The Coldest Girl in Coldtown

Still holding the knife, she crouched down and gripped his fingers with her other hand. Even though his skin was cold, she squeezed in what she hoped was a reassuring way. “It’s going to be okay. Let’s get out of here.”


“Everything looks different, silvery and blurry, like watercolor smears and… I can hear your heart, Tana. Your blood, your heat. It’s blowing off you—bright and red and sweet as anything. But that’s not—I know that’s not how you look. I can’t see things right anymore.”

Aidan’s mouth had changed, his canine teeth grown a little longer and sharper. But he had that same persuasive way of talking. “It was an accident, Tana. She was going to turn Winter, but she took too much. Now he won’t wake up. But if we just let him rest, then…”

Tana’s gaze went to Midnight, with Winter’s body in her arms. That was the accident he was talking about, not Bill Story or Zara.

“You know that’s not true,” Rufus said, sounding a shade short of hysteria. “It doesn’t work like that.”
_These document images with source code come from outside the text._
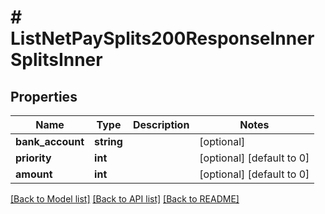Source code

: # # ListNetPaySplits200ResponseInnerSplitsInner

## Properties

Name | Type | Description | Notes
------------ | ------------- | ------------- | -------------
**bank_account** | **string** |  | [optional]
**priority** | **int** |  | [optional] [default to 0]
**amount** | **int** |  | [optional] [default to 0]

[[Back to Model list]](../../README.md#models) [[Back to API list]](../../README.md#endpoints) [[Back to README]](../../README.md)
“Shut up!” Midnight shouted. Fangs gleamed in her open mouth. “Shut up, shut up, shut up!”

“There’s a dead man in the hallway.” Tana tried to make it sound as if she were perfectly calm, but the quaver in her voice betrayed her.

“Bill had never seen it, a person dying and waking up a newborn vampire. He wanted to record what happened. We all did.” Rufus’s voice kept its manic edge. “Things just got out of control.”
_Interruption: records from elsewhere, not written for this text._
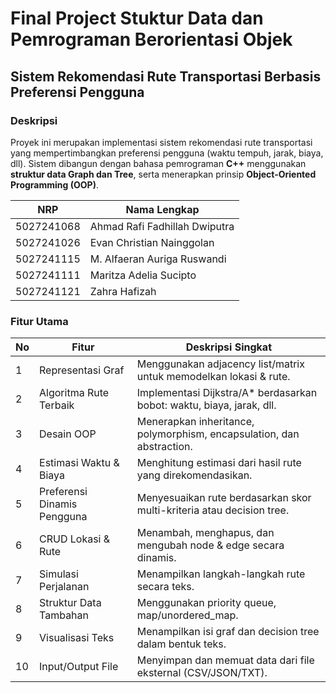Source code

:# Final Project Stuktur Data dan Pemrograman Berorientasi Objek
## Sistem Rekomendasi Rute Transportasi Berbasis Preferensi Pengguna

### Deskripsi
Proyek ini merupakan implementasi sistem rekomendasi rute transportasi yang mempertimbangkan preferensi pengguna (waktu tempuh, jarak, biaya, dll). Sistem dibangun dengan bahasa pemrograman **C++** menggunakan **struktur data Graph dan Tree**, serta menerapkan prinsip **Object-Oriented Programming (OOP)**.

| NRP         | Nama Lengkap                        |
|-------------|-------------------------------------|
| 5027241068  | Ahmad Rafi Fadhillah Dwiputra       |
| 5027241026  | Evan Christian Nainggolan           |
| 5027241115  | M. Alfaeran Auriga Ruswandi         |
| 5027241111  | Maritza Adelia Sucipto              |
| 5027241121  | Zahra Hafizah                       |


### Fitur Utama

| No | Fitur                         | Deskripsi Singkat                                                                 |
|----|-------------------------------|----------------------------------------------------------------------------------|
| 1  | Representasi Graf             | Menggunakan adjacency list/matrix untuk memodelkan lokasi & rute.               |
| 2  | Algoritma Rute Terbaik        | Implementasi Dijkstra/A* berdasarkan bobot: waktu, biaya, jarak, dll.           |
| 3  | Desain OOP                    | Menerapkan inheritance, polymorphism, encapsulation, dan abstraction.           |
| 4  | Estimasi Waktu & Biaya       | Menghitung estimasi dari hasil rute yang direkomendasikan.                      |
| 5  | Preferensi Dinamis Pengguna  | Menyesuaikan rute berdasarkan skor multi-kriteria atau decision tree.           |
| 6  | CRUD Lokasi & Rute           | Menambah, menghapus, dan mengubah node & edge secara dinamis.                   |
| 7  | Simulasi Perjalanan          | Menampilkan langkah-langkah rute secara teks.                                   |
| 8  | Struktur Data Tambahan       | Menggunakan priority queue, map/unordered_map.                                  |
| 9  | Visualisasi Teks             | Menampilkan isi graf dan decision tree dalam bentuk teks.                       |
| 10 | Input/Output File            | Menyimpan dan memuat data dari file eksternal (CSV/JSON/TXT).                   |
“He brought over some of his equipment to film me biting her,” Aidan said. “I didn’t want to do it. I was afraid I’d hurt her the same way that I—” He stopped talking abruptly.
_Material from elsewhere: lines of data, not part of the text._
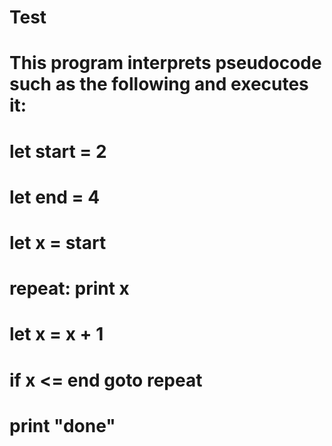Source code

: # Test
# This program interprets pseudocode such as the following and executes it:
#	let start = 2
#	let end = 4
#	let x = start
# repeat:	print x
#	let x = x + 1
#	if x <= end goto repeat
#	print "done"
Midnight pressed her lips to Winter’s pallid cheek and whispered words against his skin.

“What went wrong?” Tana asked, to keep them talking. She was trying to think through the fear, trying to plan. If she wanted the marker, she was going to have to get Aidan alone. It wasn’t safe for him to hand it over in front of them.

“Midnight finally convinced Aidan that it would be okay,” Rufus said. “We waited awhile, until we figured the infection was in her system and then used the venipuncture stuff she brought to draw some blood from Winter. Sterilized it with a lighter, which I know isn’t great, but they’re brother and sister, so whatever. She drank the blood and waited. Then she died.”

“She died,” Aidan said. “Just like I did. She died and we watched her. We even filmed it. It took forty minutes before it was over.”

Tana shuddered, thinking of Aidan alone in the room, listening to his heartbeats count their way down to dead. There was something changed about him, something that turned his familiar face into a mask. She could see a newly born thing looking out of his eyes.

“It was horrible,” Rufus said. “But that’s what she wanted. It’s what she told us to do, and she kept yelling at us to keep going, to keep filming.”

“And when she got up, she was really hungry.” An odd expression passed over Aidan’s face, as though he was remembering that hunger, as though it was waking anew inside of him. “She was burning up with it.”

“Bill got too close and she lunged at him,” Rufus said, lowering his voice, as though that was going to help.

“He tried to get away from her,” said Aidan. “But it only made the wound rip open wider. I grabbed her and tried to pull her off him. I tried. But then the smell of the blood was too much for me and I—”

Tana remembered the wounds on Bill’s other wrist and thought she knew what he meant. She wondered if being turned had wrought some inner change on Aidan or if this was his true self, his true self without any reason to hesitate.

“We didn’t mean to,” Midnight said, looking up abruptly. “It’s still gnawing at my gut. The hunger. All I can see is blood. All I can smell is blood.” She shook Winter, and his head flopped back and forth, a marionette with his strings cut. “Wake up, Winter. No more birthdays, remember? It happened just like we said and all you have to do is wake up.”

Tana sucked in a breath. She felt as though everything teetered on a razor’s edge.

“Winter volunteered to be the first one turned, after,” Rufus was saying, and Tana tried to focus on him, on what was happening then and there. “He trusted her. And then she just didn’t stop feeding—she went on and on and we didn’t know how to stop her. Winter seemed lost, swooning in her arms. He had been making these breathy sounds, and they just got quieter and quieter. Christobel realized that something had gone wrong before any of the rest of us did. She tried to get Midnight to let Winter go.”

“And what were you doing all this time?” Tana asked Rufus.

He swallowed hard. “I was still filming. I hadn’t realized—” He stopped talking before explaining exactly what he hadn’t realized. That Midnight had gone crazy? That Winter was dying?

“So what happened after that?” Tana prompted, and Midnight’s mad eyes found hers.